The lines below may contain the word "ample". Please count those that do and give the number alone.

__________________________________________________

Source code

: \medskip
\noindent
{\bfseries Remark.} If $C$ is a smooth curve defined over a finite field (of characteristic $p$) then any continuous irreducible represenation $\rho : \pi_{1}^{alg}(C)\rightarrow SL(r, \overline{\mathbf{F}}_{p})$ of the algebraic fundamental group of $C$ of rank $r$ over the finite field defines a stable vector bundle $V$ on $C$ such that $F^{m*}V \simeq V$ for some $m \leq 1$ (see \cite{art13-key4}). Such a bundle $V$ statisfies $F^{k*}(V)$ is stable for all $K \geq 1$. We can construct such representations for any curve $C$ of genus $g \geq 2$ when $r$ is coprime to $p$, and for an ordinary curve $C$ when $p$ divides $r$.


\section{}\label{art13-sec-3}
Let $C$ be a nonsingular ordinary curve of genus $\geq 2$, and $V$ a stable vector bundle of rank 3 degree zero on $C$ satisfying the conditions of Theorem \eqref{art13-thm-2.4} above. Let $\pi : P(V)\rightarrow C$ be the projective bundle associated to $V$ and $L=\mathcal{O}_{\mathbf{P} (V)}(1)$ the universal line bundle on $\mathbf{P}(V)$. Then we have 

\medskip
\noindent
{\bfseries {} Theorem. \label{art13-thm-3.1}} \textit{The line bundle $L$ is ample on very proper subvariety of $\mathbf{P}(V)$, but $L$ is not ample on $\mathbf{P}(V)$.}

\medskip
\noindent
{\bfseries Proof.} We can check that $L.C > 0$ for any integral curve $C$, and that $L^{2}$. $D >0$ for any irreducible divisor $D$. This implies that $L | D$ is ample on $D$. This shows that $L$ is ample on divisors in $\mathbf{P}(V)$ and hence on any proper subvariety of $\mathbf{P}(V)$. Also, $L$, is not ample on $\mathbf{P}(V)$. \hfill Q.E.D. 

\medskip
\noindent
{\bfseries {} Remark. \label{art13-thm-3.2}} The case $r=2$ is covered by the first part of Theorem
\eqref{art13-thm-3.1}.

__________________________________________________

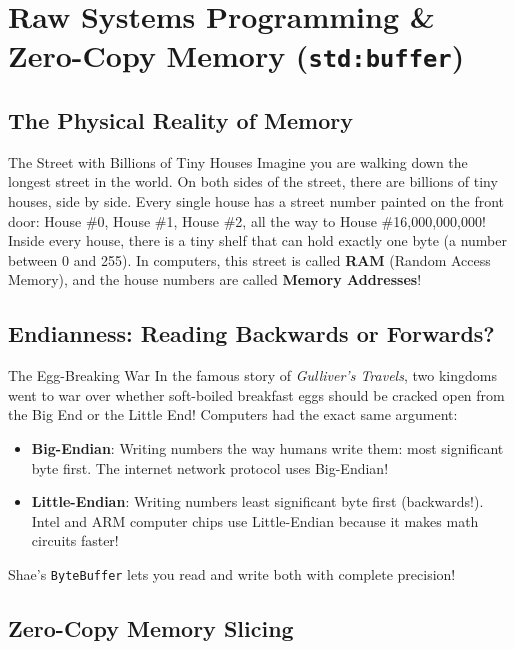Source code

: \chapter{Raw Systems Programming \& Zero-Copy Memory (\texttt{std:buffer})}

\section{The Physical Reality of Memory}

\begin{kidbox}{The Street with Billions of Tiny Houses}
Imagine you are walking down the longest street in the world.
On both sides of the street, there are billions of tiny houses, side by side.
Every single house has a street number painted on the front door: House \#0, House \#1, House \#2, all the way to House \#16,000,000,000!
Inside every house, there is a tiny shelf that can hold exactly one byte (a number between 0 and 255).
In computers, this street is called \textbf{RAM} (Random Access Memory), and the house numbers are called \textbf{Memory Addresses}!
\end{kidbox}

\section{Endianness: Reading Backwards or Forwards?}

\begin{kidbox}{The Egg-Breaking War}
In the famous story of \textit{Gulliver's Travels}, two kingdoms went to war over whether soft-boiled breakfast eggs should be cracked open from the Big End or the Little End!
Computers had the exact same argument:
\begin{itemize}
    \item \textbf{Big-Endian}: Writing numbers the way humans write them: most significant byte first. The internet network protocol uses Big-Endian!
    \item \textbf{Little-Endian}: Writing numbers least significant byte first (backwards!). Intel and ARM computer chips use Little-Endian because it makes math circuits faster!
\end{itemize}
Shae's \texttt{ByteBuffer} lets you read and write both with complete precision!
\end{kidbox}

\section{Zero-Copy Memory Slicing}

__________________________________________________

— Written answer —
2